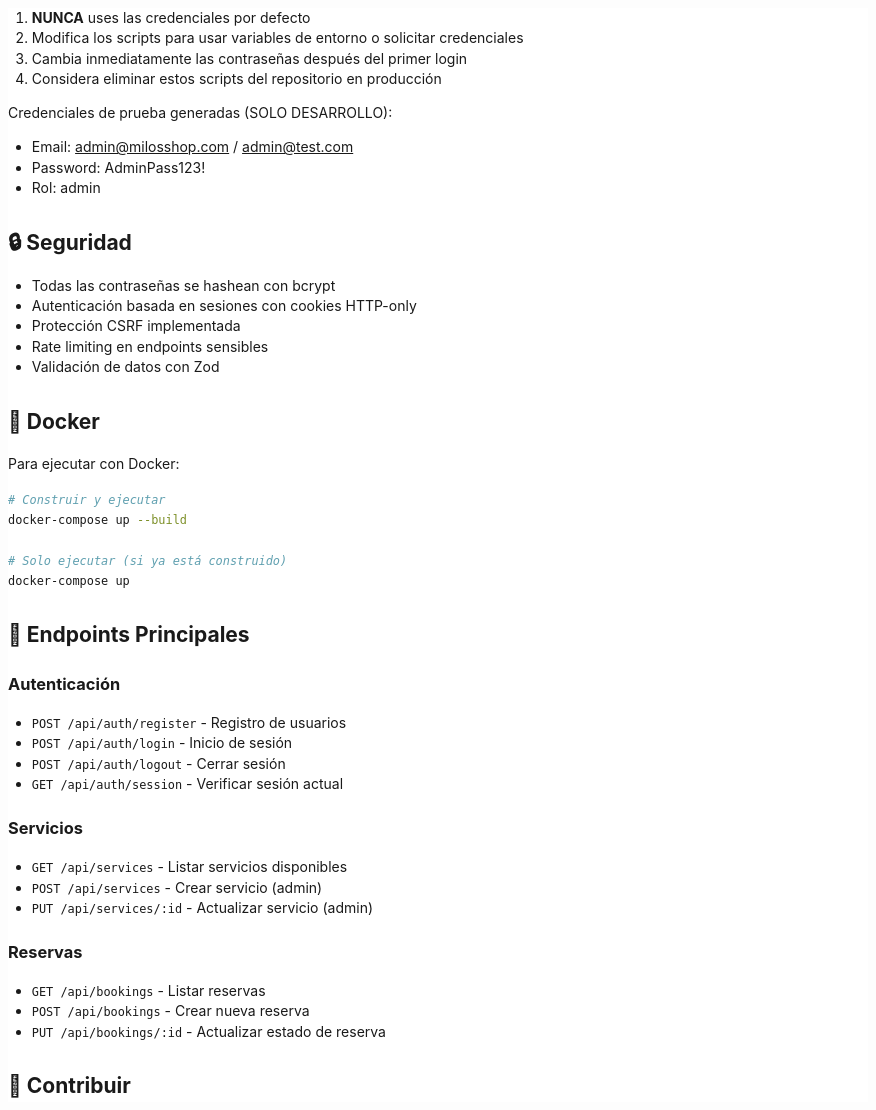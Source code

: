 1. **NUNCA** uses las credenciales por defecto
2. Modifica los scripts para usar variables de entorno o solicitar credenciales
3. Cambia inmediatamente las contraseñas después del primer login
4. Considera eliminar estos scripts del repositorio en producción

Credenciales de prueba generadas (SOLO DESARROLLO):
- Email: admin@milosshop.com / admin@test.com
- Password: AdminPass123!
- Rol: admin

## 🔒 Seguridad

- Todas las contraseñas se hashean con bcrypt
- Autenticación basada en sesiones con cookies HTTP-only
- Protección CSRF implementada
- Rate limiting en endpoints sensibles
- Validación de datos con Zod

## 🐳 Docker

Para ejecutar con Docker:

```bash
# Construir y ejecutar
docker-compose up --build

# Solo ejecutar (si ya está construido)
docker-compose up
```

## 📱 Endpoints Principales

### Autenticación
- `POST /api/auth/register` - Registro de usuarios
- `POST /api/auth/login` - Inicio de sesión
- `POST /api/auth/logout` - Cerrar sesión
- `GET /api/auth/session` - Verificar sesión actual

### Servicios
- `GET /api/services` - Listar servicios disponibles
- `POST /api/services` - Crear servicio (admin)
- `PUT /api/services/:id` - Actualizar servicio (admin)

### Reservas
- `GET /api/bookings` - Listar reservas
- `POST /api/bookings` - Crear nueva reserva
- `PUT /api/bookings/:id` - Actualizar estado de reserva

## 🤝 Contribuir
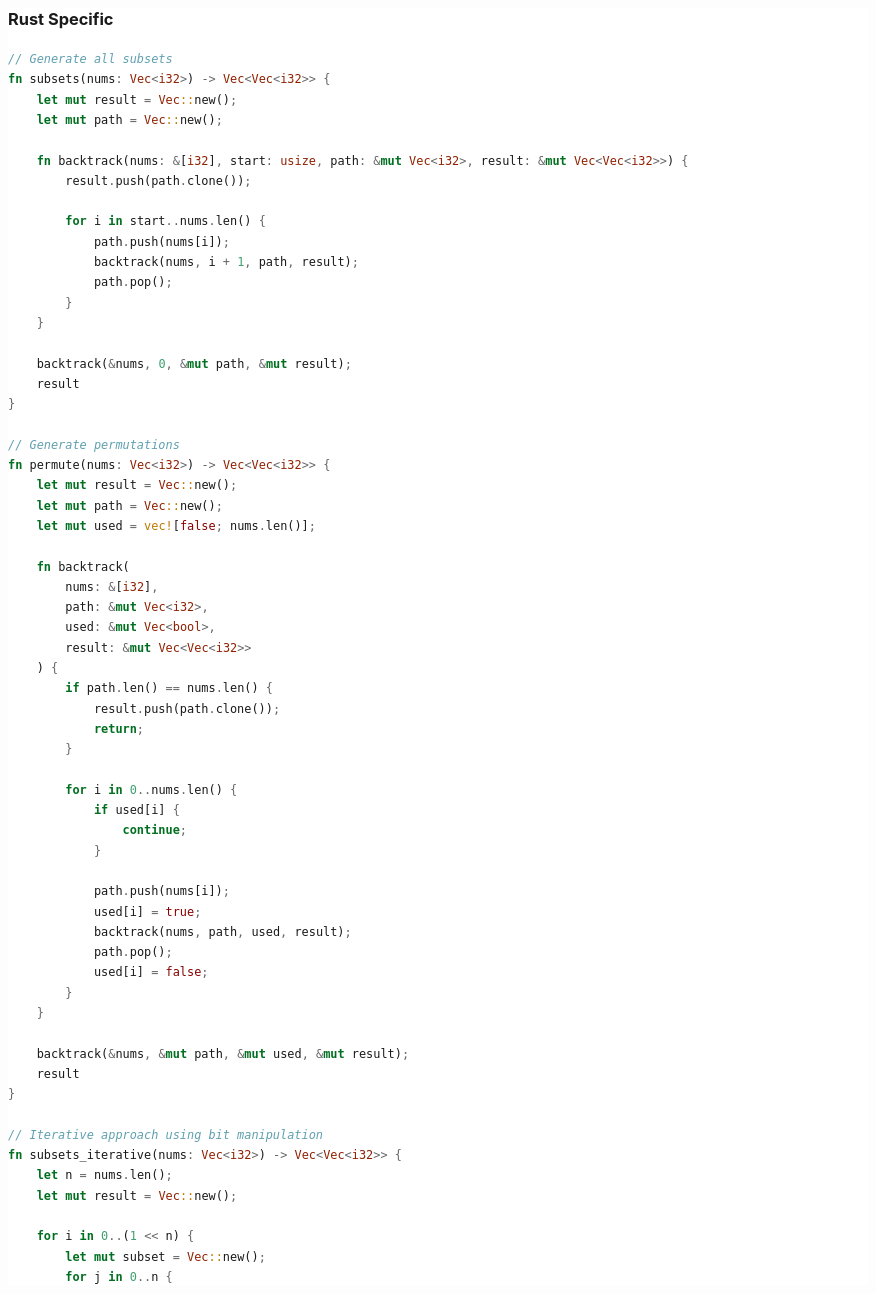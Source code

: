 ### Rust Specific
```rust
// Generate all subsets
fn subsets(nums: Vec<i32>) -> Vec<Vec<i32>> {
    let mut result = Vec::new();
    let mut path = Vec::new();

    fn backtrack(nums: &[i32], start: usize, path: &mut Vec<i32>, result: &mut Vec<Vec<i32>>) {
        result.push(path.clone());

        for i in start..nums.len() {
            path.push(nums[i]);
            backtrack(nums, i + 1, path, result);
            path.pop();
        }
    }

    backtrack(&nums, 0, &mut path, &mut result);
    result
}

// Generate permutations
fn permute(nums: Vec<i32>) -> Vec<Vec<i32>> {
    let mut result = Vec::new();
    let mut path = Vec::new();
    let mut used = vec![false; nums.len()];

    fn backtrack(
        nums: &[i32],
        path: &mut Vec<i32>,
        used: &mut Vec<bool>,
        result: &mut Vec<Vec<i32>>
    ) {
        if path.len() == nums.len() {
            result.push(path.clone());
            return;
        }

        for i in 0..nums.len() {
            if used[i] {
                continue;
            }

            path.push(nums[i]);
            used[i] = true;
            backtrack(nums, path, used, result);
            path.pop();
            used[i] = false;
        }
    }

    backtrack(&nums, &mut path, &mut used, &mut result);
    result
}

// Iterative approach using bit manipulation
fn subsets_iterative(nums: Vec<i32>) -> Vec<Vec<i32>> {
    let n = nums.len();
    let mut result = Vec::new();

    for i in 0..(1 << n) {
        let mut subset = Vec::new();
        for j in 0..n {
```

> [ASSIGNED TASK] Everything above from the line with "- Password: AdminPass123!" to the line with "- Validación de datos con Zod", both included, must be repeated exactly, and nothing outside that range.

> [RESPONSE TO THE EXERCISE]
- Password: AdminPass123!
- Rol: admin

## 🔒 Seguridad

- Todas las contraseñas se hashean con bcrypt
- Autenticación basada en sesiones con cookies HTTP-only
- Protección CSRF implementada
- Rate limiting en endpoints sensibles
- Validación de datos con Zod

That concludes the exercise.